Last updated: 16 October, 2022

Introduction

Problem Statement

Data

Data collection (Data Cont.)

Data collection steps:

  1. Navigate to https://databank.worldbank.org/source/health-nutrition-and-population-statistics#
  2. In Variables sub-tab, under Database, select Health Nutrition and Population Statistics
  3. Under Country, select everything
  4. Under Series, search life expectancy and filter for life expectancy at birth, female (years) and life expectancy at birth, male (years)
  5. Under Year, select relevant year
  6. Apply changes and download using download options on top right.

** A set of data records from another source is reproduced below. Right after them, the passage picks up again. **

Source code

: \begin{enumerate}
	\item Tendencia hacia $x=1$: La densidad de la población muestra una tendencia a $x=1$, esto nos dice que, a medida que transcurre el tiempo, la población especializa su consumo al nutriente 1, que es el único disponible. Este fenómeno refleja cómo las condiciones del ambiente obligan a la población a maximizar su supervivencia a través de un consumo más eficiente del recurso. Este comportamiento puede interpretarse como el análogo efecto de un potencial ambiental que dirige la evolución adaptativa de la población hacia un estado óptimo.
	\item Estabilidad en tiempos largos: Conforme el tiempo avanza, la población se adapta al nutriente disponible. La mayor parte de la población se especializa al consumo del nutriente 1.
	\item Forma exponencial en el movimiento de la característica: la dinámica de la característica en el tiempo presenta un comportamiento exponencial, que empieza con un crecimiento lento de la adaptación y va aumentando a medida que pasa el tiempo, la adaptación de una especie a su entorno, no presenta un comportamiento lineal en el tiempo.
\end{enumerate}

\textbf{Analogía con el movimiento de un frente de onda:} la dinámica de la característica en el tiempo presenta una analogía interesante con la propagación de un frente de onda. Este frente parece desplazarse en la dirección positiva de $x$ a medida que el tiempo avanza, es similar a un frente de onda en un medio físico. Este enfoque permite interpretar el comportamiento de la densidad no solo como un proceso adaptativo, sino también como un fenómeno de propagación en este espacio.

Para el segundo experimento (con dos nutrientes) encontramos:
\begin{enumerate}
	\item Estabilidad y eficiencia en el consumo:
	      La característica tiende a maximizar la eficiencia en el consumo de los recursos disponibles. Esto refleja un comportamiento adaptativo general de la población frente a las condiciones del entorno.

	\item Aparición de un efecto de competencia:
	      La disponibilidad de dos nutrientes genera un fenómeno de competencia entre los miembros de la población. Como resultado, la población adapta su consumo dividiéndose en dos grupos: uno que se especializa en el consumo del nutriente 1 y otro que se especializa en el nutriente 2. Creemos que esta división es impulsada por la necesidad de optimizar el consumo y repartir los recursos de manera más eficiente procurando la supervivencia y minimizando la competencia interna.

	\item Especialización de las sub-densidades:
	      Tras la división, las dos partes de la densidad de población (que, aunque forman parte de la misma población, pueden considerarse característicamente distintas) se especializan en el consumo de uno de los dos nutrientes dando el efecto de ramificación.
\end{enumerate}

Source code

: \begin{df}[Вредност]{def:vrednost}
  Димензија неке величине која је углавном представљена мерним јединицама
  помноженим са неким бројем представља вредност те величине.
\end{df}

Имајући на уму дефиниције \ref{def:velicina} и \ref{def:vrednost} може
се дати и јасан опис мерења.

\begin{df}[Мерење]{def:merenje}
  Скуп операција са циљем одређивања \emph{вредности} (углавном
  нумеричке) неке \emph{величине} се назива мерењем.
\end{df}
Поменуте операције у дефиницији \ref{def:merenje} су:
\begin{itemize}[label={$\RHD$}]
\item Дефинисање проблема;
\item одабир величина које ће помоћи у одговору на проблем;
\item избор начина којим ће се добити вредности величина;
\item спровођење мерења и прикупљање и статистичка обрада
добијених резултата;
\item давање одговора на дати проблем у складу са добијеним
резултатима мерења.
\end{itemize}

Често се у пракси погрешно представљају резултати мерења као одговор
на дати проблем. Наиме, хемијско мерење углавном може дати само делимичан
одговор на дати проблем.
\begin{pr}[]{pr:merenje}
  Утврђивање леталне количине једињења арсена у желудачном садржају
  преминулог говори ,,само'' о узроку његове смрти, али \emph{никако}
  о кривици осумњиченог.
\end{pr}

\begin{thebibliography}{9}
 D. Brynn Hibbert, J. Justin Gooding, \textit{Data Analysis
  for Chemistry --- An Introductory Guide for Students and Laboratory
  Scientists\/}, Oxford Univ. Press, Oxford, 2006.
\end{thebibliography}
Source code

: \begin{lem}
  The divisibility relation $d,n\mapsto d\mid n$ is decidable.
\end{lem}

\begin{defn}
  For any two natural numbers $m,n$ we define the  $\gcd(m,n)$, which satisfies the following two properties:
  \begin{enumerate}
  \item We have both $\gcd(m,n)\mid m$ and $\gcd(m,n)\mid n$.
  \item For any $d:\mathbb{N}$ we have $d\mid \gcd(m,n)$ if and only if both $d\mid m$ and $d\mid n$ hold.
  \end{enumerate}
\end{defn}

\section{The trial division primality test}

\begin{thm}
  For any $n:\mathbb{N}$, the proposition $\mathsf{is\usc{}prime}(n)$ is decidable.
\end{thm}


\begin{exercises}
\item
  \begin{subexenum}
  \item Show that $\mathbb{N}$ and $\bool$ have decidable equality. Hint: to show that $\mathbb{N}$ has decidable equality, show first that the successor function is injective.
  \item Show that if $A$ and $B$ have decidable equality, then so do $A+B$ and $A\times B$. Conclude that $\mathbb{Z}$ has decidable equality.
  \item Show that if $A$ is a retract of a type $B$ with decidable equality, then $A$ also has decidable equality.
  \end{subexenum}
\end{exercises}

Reading the data (Data Cont.)

Read Male life expectancy data

MaleLife <-
  read.csv("C:/Users/admin/Downloads/Males.csv")
head(MaleLife)

Data structure:

MaleLifeEx<-MaleLife%>%select(Country.Name,Country.Code,X2005..YR2005.)
MaleLifeExpec<-data.frame(MaleLifeEx)
colnames(MaleLifeExpec)<-c("CountryNames","CountryCode","MALE")
str(MaleLife)
## 'data.frame':    271 obs. of  5 variables:
##  $ Series.Name   : chr  "Life expectancy at birth, male (years)" "Life expectancy at birth, male (years)" "Life expectancy at birth, male (years)" "Life expectancy at birth, male (years)" ...
##  $ Series.Code   : chr  "SP.DYN.LE00.MA.IN" "SP.DYN.LE00.MA.IN" "SP.DYN.LE00.MA.IN" "SP.DYN.LE00.MA.IN" ...
##  $ Country.Name  : chr  "Afghanistan" "Africa Eastern and Southern" "Africa Western and Central" "Albania" ...
##  $ Country.Code  : chr  "AFG" "AFE" "AFW" "ALB" ...
##  $ X2005..YR2005.: chr  "57.044" "52.2217123832099" "50.3338297768142" "72.708" ...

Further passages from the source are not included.